(Excerpts from a dataset)
============================================================

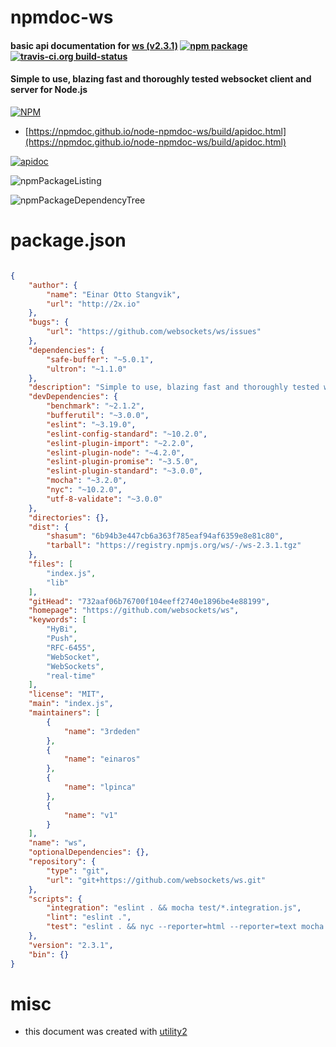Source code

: # npmdoc-ws

#### basic api documentation for  [ws (v2.3.1)](https://github.com/websockets/ws)  [![npm package](https://img.shields.io/npm/v/npmdoc-ws.svg?style=flat-square)](https://www.npmjs.org/package/npmdoc-ws) [![travis-ci.org build-status](https://api.travis-ci.org/npmdoc/node-npmdoc-ws.svg)](https://travis-ci.org/npmdoc/node-npmdoc-ws)

#### Simple to use, blazing fast and thoroughly tested websocket client and server for Node.js

[![NPM](https://nodei.co/npm/ws.png?downloads=true&downloadRank=true&stars=true)](https://www.npmjs.com/package/ws)

- [https://npmdoc.github.io/node-npmdoc-ws/build/apidoc.html](https://npmdoc.github.io/node-npmdoc-ws/build/apidoc.html)

[![apidoc](https://npmdoc.github.io/node-npmdoc-ws/build/screenCapture.buildCi.browser.%252Ftmp%252Fbuild%252Fapidoc.html.png)](https://npmdoc.github.io/node-npmdoc-ws/build/apidoc.html)

![npmPackageListing](https://npmdoc.github.io/node-npmdoc-ws/build/screenCapture.npmPackageListing.svg)

![npmPackageDependencyTree](https://npmdoc.github.io/node-npmdoc-ws/build/screenCapture.npmPackageDependencyTree.svg)



# package.json

```json

{
    "author": {
        "name": "Einar Otto Stangvik",
        "url": "http://2x.io"
    },
    "bugs": {
        "url": "https://github.com/websockets/ws/issues"
    },
    "dependencies": {
        "safe-buffer": "~5.0.1",
        "ultron": "~1.1.0"
    },
    "description": "Simple to use, blazing fast and thoroughly tested websocket client and server for Node.js",
    "devDependencies": {
        "benchmark": "~2.1.2",
        "bufferutil": "~3.0.0",
        "eslint": "~3.19.0",
        "eslint-config-standard": "~10.2.0",
        "eslint-plugin-import": "~2.2.0",
        "eslint-plugin-node": "~4.2.0",
        "eslint-plugin-promise": "~3.5.0",
        "eslint-plugin-standard": "~3.0.0",
        "mocha": "~3.2.0",
        "nyc": "~10.2.0",
        "utf-8-validate": "~3.0.0"
    },
    "directories": {},
    "dist": {
        "shasum": "6b94b3e447cb6a363f785eaf94af6359e8e81c80",
        "tarball": "https://registry.npmjs.org/ws/-/ws-2.3.1.tgz"
    },
    "files": [
        "index.js",
        "lib"
    ],
    "gitHead": "732aaf06b76700f104eeff2740e1896be4e88199",
    "homepage": "https://github.com/websockets/ws",
    "keywords": [
        "HyBi",
        "Push",
        "RFC-6455",
        "WebSocket",
        "WebSockets",
        "real-time"
    ],
    "license": "MIT",
    "main": "index.js",
    "maintainers": [
        {
            "name": "3rdeden"
        },
        {
            "name": "einaros"
        },
        {
            "name": "lpinca"
        },
        {
            "name": "v1"
        }
    ],
    "name": "ws",
    "optionalDependencies": {},
    "repository": {
        "type": "git",
        "url": "git+https://github.com/websockets/ws.git"
    },
    "scripts": {
        "integration": "eslint . && mocha test/*.integration.js",
        "lint": "eslint .",
        "test": "eslint . && nyc --reporter=html --reporter=text mocha test/*.test.js"
    },
    "version": "2.3.1",
    "bin": {}
}
```



# misc
- this document was created with [utility2](https://github.com/kaizhu256/node-utility2)
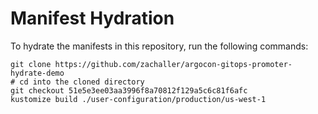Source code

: # Manifest Hydration

To hydrate the manifests in this repository, run the following commands:

```shell
git clone https://github.com/zachaller/argocon-gitops-promoter-hydrate-demo
# cd into the cloned directory
git checkout 51e5e3ee03aa3996f8a70812f129a5c6c81f6afc
kustomize build ./user-configuration/production/us-west-1
```
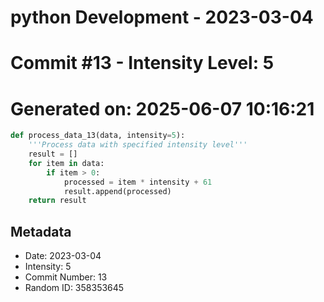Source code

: ﻿# python Development - 2023-03-04
# Commit #13 - Intensity Level: 5
# Generated on: 2025-06-07 10:16:21
```python
def process_data_13(data, intensity=5):
    '''Process data with specified intensity level'''
    result = []
    for item in data:
        if item > 0:
            processed = item * intensity + 61
            result.append(processed)
    return result
```
## Metadata
- Date: 2023-03-04
- Intensity: 5
- Commit Number: 13
- Random ID: 358353645
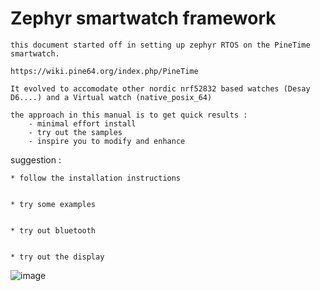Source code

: # Zephyr  smartwatch framework

```
this document started off in setting up zephyr RTOS on the PineTime smartwatch.

https://wiki.pine64.org/index.php/PineTime

It evolved to accomodate other nordic nrf52832 based watches (Desay D6....) and a Virtual watch (native_posix_64)
```

```
the approach in this manual is to get quick results :
    - minimal effort install
    - try out the samples
    - inspire you to modify and enhance
```

suggestion :

    
    * follow the installation instructions


    * try some examples


    * try out bluetooth


    * try out the display



![image](./PineTime-830x400.png)
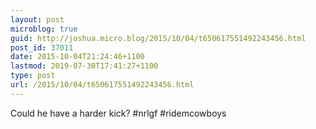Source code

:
 ```yaml
---
layout: post
microblog: true
guid: http://joshua.micro.blog/2015/10/04/t650617551492243456.html
post_id: 37011
date: 2015-10-04T21:24:46+1100
lastmod: 2019-07-30T17:41:27+1100
type: post
url: /2015/10/04/t650617551492243456.html
---
```

Could he have a harder kick? #nrlgf #ridemcowboys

============================================================

= What this task involves =
Show all lines above holding the word "item".

= Answer to this problem =
    for item in data:
        if item > 0:
            processed = item * intensity + 61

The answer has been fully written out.